Holy Crap – 100 Terabyte Broadband [Gulp]
Okay this isn’t something we are going to see happening tomorrow, especially if you live the US and Canada with their increasing draconian attitudes about users getting the best broadband experience at a reasonable price, but New Scientist is reporting that NEC scientists have achieved 101.7 Tbs speeds.
They did this by cramming the light from 370 lasers into 165 kilometers of fiber, only to be out done by NICT researchers who achieved 109 Tbps by using a special fiber with seven cores.
At the Optical Fiber Communications Conference in Los Angeles last month, Dayou Qian, also of NEC, reported a total data-sending rate of 101.7 terabits per second through 165 kilometres of fibre. He did this by squeezing light pulses from 370 separate lasers into the pulse received by the receiver. Each laser emitted its own narrow sliver of the infrared spectrum, and each contained several polarities, phases and amplitudes of light waves to code each packet of information.

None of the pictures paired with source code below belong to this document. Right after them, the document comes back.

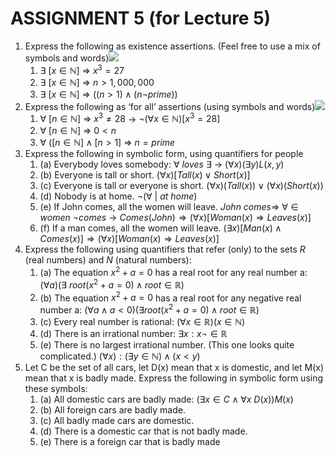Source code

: # ASSIGNMENT 5 (for Lecture 5)
1. Express the following as existence assertions. (Feel free to use a mix of symbols and words)![](https://i.imgur.com/W8Rpc8C.png)
	1. $\exists\ [x \in \mathbb N]\ \Rightarrow \ x^3=27$
	2. $\exists\ [x \in \mathbb N]\ \Rightarrow \ n>1,000,000$
	3. $\exists\ [x \in \mathbb N]\ \Rightarrow \ ((n>1) \land (n \lnot prime))$
2. Express the following as ‘for all’ assertions (using symbols and words)![](https://i.imgur.com/9WCKjtx.png)
	1. $\forall \ [n\in \mathbb N] \ \Rightarrow \ x^3 \neq 28$ -> $\lnot (\forall x \in \mathbb N)[x^3=28]$
	2. $\forall \ [n\in \mathbb N] \ \Rightarrow \ 0 < n$ 
	3. $\forall \ ([n\in \mathbb N] \land [n>1] \ \Rightarrow \ n=prime$
3. Express the following in symbolic form, using quantifiers for people
	1. (a) Everybody loves somebody: $\forall\ loves\ \exists$ -> $(\forall x)(\exists y)L(x,y)$
	2. (b) Everyone is tall or short. $(\forall x) [Tall(x) \lor Short(x)]$ 
	3. (c) Everyone is tall or everyone is short. $(\forall x)(Tall(x)) \lor (\forall x)(Short(x))$
	4. (d) Nobody is at home. $\lnot(\forall\ |\ at\ home)$
	5. (e) If John comes, all the women will leave. $John\ comes \Rightarrow\ \forall \in women\ \lnot comes$ -> $Comes(John) \Rightarrow (\forall x)[Woman(x) \Rightarrow Leaves(x)]$
	6. (f) If a man comes, all the women will leave. $(\exists x) [Man(x) \land Comes(x)] \Rightarrow (\forall x)[Woman(x) \Rightarrow Leaves(x)]$
4. Express the following using quantifiers that refer (only) to the sets $R$ (real numbers) and $N$ (natural numbers):
	1. (a) The equation $x^2 + a = 0$ has a real root for any real number a: $(\forall a)(\exists\ root(x^2+a=0) \land root \in \mathbb R)$
	2. (b) The equation $x^2 + a = 0$ has a real root for any negative real number a: $(\forall a \land a<0)(\exists root(x^2+a=0) \land root \in \mathbb R)$
	3. (c) Every real number is rational: $(\forall x \in \mathbb R)(x \in \mathbb N)$
	4. (d) There is an irrational number: $\exists x: x \neg \in \mathbb R$ 
	5. (e) There is no largest irrational number. (This one looks quite complicated.) $(\forall x):(\exists y \in \mathbb N)\land(x < y)$
5. Let C be the set of all cars, let D(x) mean that x is domestic, and let M(x) mean that x is badly made. Express the following in symbolic form using these symbols:
	1. (a) All domestic cars are badly made: $(\exists x\in C \land \forall x\ D(x))M(x)$
	2. (b) All foreign cars are badly made. 
	3. (c) All badly made cars are domestic. 
	4. (d) There is a domestic car that is not badly made. 
	5. (e) There is a foreign car that is badly made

At the same conference, Jun Sakaguchi of Japan’s National Institute of Information and Communications Technology in Tokyo also reported reaching the 100-terabit benchmark, this time using a different method. Instead of using a fibre with only one light-guiding core, as happens now, Sakaguchi’s team developed a fibre with seven. Each core carried 15.6 terabits per second, yielding a total of 109 terabits per second. “We introduced a new dimension, spatial multiplication, to increasing transmission capacity,” Sakaguchi says.